Berechnung der Belastungsgrenze
Die Belastungsgrenze beträgt für alle Versicherte zwei Prozent der jährlichen Bruttoeinnahmen zum Lebensunterhalt. Für chronisch Kranke, die wegen derselben schwerwiegenden Erkrankung in Dauerbehandlung sind, beträgt sie ein Prozent der jährlichen Bruttoeinnahmen zum Lebensunterhalt.
Als Einnahmen zum Lebensunterhalt können als ‚Familienbruttoeinkommen‘ verstanden werden. Zu diesen gelten neben den Einnahmen des Mitglieds auch die Einnahmen anderer im gemeinsamen Haushalt lebenden Personen.
Somit errechnet sich die Belastungsgrenze aus den Bruttoeinnahmen aller Familienmitglieder. Im Einzelnen handelt es sich hierbei um den Ehegatten sowie die familienversicherten Kinder. Partner aus einer eheähnlichen Lebensgemeinschaft zählen nicht zu den Angehörigen.
Durch Einzelfallprüfungen durch die Krankenkasse können neben den Kindern oder den Ehepartnern auch andere Angehörige in die Berechnung einbezogen werden, wenn sie den gesamten Lebensunterhalt mit der Familie zusammen bestreiten.
Sind die Kinder beispielsweise als Student oder Auszubildender selbst versichert, werden die Kinder separat beurteilt und die Bruttoeinkommen der Kinder bleiben unberücksichtigt.
Ein gemeinsamer Haushalt setzt voraus, dass mehrere Familienangehörige ihren Wohnsitz zusammen an der gleichen Stelle (Haus, Wohnung) begründet haben und in einer Wirtschaftsgemeinschaft leben.

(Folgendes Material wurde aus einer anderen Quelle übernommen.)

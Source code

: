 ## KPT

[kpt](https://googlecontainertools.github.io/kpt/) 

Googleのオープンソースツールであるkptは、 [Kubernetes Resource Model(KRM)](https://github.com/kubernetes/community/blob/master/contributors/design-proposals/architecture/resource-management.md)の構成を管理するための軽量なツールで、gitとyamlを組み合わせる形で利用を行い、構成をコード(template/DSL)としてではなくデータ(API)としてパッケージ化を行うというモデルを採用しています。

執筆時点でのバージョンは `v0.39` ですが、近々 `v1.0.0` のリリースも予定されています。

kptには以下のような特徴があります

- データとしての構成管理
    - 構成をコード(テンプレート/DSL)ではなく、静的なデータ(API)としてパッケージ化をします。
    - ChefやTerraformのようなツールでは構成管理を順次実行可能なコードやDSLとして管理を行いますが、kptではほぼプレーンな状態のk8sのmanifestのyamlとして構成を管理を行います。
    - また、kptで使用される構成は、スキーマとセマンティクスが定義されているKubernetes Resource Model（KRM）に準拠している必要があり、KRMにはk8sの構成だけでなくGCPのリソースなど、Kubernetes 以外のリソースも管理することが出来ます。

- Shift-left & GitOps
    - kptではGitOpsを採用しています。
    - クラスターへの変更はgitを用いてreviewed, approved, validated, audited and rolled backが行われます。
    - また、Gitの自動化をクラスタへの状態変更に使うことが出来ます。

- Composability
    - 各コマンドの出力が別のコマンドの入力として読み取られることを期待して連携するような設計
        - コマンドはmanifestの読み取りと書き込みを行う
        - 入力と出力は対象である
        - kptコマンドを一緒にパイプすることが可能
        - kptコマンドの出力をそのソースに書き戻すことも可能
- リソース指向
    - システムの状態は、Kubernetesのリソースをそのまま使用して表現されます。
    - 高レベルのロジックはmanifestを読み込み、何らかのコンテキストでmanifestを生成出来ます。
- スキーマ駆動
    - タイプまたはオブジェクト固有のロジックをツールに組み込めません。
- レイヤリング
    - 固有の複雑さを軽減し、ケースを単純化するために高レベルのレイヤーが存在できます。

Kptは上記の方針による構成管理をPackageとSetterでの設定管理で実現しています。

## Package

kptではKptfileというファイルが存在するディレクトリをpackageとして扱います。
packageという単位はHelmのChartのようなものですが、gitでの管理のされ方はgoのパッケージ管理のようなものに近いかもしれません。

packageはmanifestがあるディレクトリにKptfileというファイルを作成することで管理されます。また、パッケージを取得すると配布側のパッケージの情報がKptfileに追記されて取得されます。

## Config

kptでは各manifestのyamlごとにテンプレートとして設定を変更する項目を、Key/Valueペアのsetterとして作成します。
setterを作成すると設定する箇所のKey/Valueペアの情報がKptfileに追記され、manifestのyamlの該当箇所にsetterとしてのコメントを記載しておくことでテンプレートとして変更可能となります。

Ein gemeinsamer Haushalt liegt auch dann vor, wenn sich Ehegatten oder Kinder zwar vorübergehend nicht in dem gemeinsamen Haushalt aufhalten, dort jedoch noch einen (ersten oder zweiten) Wohnsitz haben. Renten, Miet- und Pachteinnahmen werden ebenso wie Abfindungen und Betriebsrenten als Einnahmen veranlagt.

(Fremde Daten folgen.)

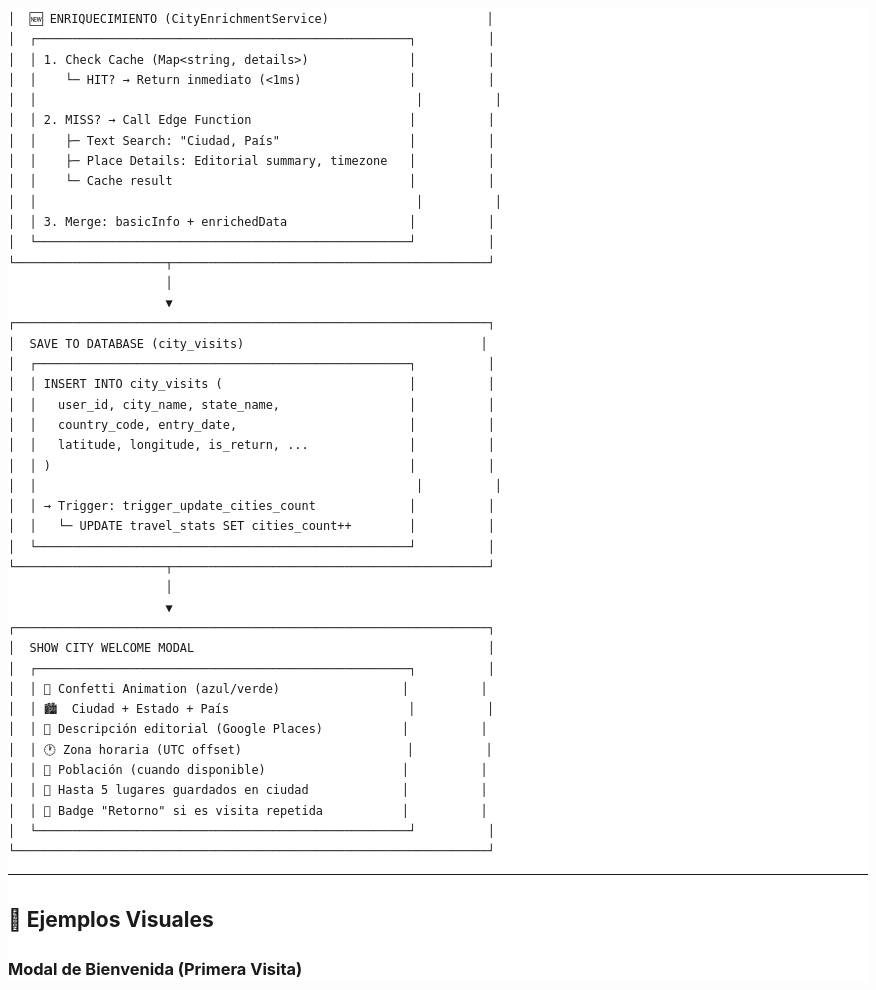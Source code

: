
 ```
│  🆕 ENRIQUECIMIENTO (CityEnrichmentService)                      │
│  ┌────────────────────────────────────────────────────┐          │
│  │ 1. Check Cache (Map<string, details>)              │          │
│  │    └─ HIT? → Return inmediato (<1ms)               │          │
│  │                                                     │          │
│  │ 2. MISS? → Call Edge Function                      │          │
│  │    ├─ Text Search: "Ciudad, País"                  │          │
│  │    ├─ Place Details: Editorial summary, timezone   │          │
│  │    └─ Cache result                                 │          │
│  │                                                     │          │
│  │ 3. Merge: basicInfo + enrichedData                 │          │
│  └────────────────────────────────────────────────────┘          │
└─────────────────────┬────────────────────────────────────────────┘
                      │
                      ▼
┌──────────────────────────────────────────────────────────────────┐
│  SAVE TO DATABASE (city_visits)                                 │
│  ┌────────────────────────────────────────────────────┐          │
│  │ INSERT INTO city_visits (                          │          │
│  │   user_id, city_name, state_name,                  │          │
│  │   country_code, entry_date,                        │          │
│  │   latitude, longitude, is_return, ...              │          │
│  │ )                                                  │          │
│  │                                                     │          │
│  │ → Trigger: trigger_update_cities_count             │          │
│  │   └─ UPDATE travel_stats SET cities_count++        │          │
│  └────────────────────────────────────────────────────┘          │
└─────────────────────┬────────────────────────────────────────────┘
                      │
                      ▼
┌──────────────────────────────────────────────────────────────────┐
│  SHOW CITY WELCOME MODAL                                         │
│  ┌────────────────────────────────────────────────────┐          │
│  │ 🎉 Confetti Animation (azul/verde)                 │          │
│  │ 🏙️  Ciudad + Estado + País                         │          │
│  │ 📝 Descripción editorial (Google Places)           │          │
│  │ 🕐 Zona horaria (UTC offset)                       │          │
│  │ 👥 Población (cuando disponible)                   │          │
│  │ 📍 Hasta 5 lugares guardados en ciudad             │          │
│  │ 🔄 Badge "Retorno" si es visita repetida           │          │
│  └────────────────────────────────────────────────────┘          │
└──────────────────────────────────────────────────────────────────┘
```

---

## 🎨 Ejemplos Visuales

### Modal de Bienvenida (Primera Visita)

Einnahmen zum Lebensunterhalt
Die Spitzenverbände der Krankenkassen haben in einem gemeinsamen Rundschreiben festgelegt, was zu den Einnahmen zum Lebensunterhalt zählt und was nicht.
Dazu zählen beispielsweise:
- Arbeitseinkommen aus selbständiger Tätigkeit,
- Krankengeld und Kinderkrankengeld,
- Arbeitslosengeld,
- Pflegeunterstützungsgeld,
- Übergangsgeld,
- Elterngeld (nur Betrag, der beim Basiselterngeld über 300 Euro, beim ElterngeldPlus über 150 Euro liegt) und
- Renten (aus der gesetzlichen Rentenversicherung sowie Renten aus der gesetzlichen Unfallversicherung).
Nicht dazu zählen unter anderem
- das Pflegegeld,
- das Kindergeld,
- Landeserziehungsgeld und Elterngeld,
- Blindenhilfe und Landesblindengeld,
- Ausbildungsförderung (BAföG) und
- Beschädigten-Grundrente nach dem BVG.
Zugzahlungsregeln für Familien
Die für die Familien geltenden Freibeträge, die von den jährlichen Bruttoeinkommen zum Lebensunterhalt abgezogen werden können, richten sich nach der sogenannten Bezugsgröße. Diese ist ein Durchschnittswert der Jahreseinnahmen der Versicherten.
Die Bezugsgröße liegt Stand 2021 bei 39.480 Euro. Zudem wird ein Freibetrag von 8.388 Euro (Stand 2021) für jedes minderjährige oder familienversicherte Kind des Versicherten und des Lebenspartners berücksichtigt.
Empfänger von Sozialhilfeleistungen
Bei Sozialhilfeempfängern gilt der Regelsatz des Haushaltsvorstands als Berechnungsgrundlage für die Belastungsgrenze der kompletten Bedarfsgemeinschaft. Bezieher von Sozialhilfe mit hohen Zuzahlungen innerhalb kurzer Zeit, können mit dem jeweiligen Sozialhilfeträger eine darlehensweise Übernahme vereinbaren, um die finanzielle Belastung auf mehrere Monate zu verteilen. Hierfür ist Voraussetzung, dass sich zuvor die Sozialhilfeträger und die Krankenkasse auf ein solches Verfahren verständigt haben.